To do. Restate word for word the lines of the records below, starting at the line that contains "Discord | https://discord.com/invite/9hABUzz" and ending at the line that contains "<!-- BLOG-POST-LIST:START -->", with both of those lines included and nothing else.

[Records for the exercise — start]

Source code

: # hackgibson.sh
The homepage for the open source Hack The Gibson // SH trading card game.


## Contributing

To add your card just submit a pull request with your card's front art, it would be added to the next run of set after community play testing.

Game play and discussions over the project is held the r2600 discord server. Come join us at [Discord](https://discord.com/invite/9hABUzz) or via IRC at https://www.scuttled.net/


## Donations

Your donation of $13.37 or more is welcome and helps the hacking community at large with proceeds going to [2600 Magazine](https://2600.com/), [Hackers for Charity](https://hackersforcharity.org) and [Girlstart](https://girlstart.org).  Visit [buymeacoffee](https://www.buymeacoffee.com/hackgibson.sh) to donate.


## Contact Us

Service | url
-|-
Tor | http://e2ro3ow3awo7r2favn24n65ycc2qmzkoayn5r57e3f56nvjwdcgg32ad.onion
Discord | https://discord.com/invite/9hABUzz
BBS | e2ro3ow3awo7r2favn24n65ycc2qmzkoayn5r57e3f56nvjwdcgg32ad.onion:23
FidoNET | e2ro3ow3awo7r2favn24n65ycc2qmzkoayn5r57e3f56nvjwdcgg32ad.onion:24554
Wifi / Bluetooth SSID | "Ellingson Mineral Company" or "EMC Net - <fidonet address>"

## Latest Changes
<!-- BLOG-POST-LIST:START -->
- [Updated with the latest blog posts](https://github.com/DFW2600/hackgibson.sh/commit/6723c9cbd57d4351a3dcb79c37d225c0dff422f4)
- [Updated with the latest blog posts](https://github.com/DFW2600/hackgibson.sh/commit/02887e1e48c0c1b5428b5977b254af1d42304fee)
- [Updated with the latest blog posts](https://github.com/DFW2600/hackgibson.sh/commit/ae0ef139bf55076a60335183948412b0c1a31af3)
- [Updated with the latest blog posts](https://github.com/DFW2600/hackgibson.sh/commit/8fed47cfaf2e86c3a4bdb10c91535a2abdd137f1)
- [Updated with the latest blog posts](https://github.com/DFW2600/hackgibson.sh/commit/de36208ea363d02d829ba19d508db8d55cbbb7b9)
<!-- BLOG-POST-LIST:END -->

[Records for the exercise — finish]

Answer area.
Discord | https://discord.com/invite/9hABUzz
BBS | e2ro3ow3awo7r2favn24n65ycc2qmzkoayn5r57e3f56nvjwdcgg32ad.onion:23
FidoNET | e2ro3ow3awo7r2favn24n65ycc2qmzkoayn5r57e3f56nvjwdcgg32ad.onion:24554
Wifi / Bluetooth SSID | "Ellingson Mineral Company" or "EMC Net - <fidonet address>"

## Latest Changes
<!-- BLOG-POST-LIST:START -->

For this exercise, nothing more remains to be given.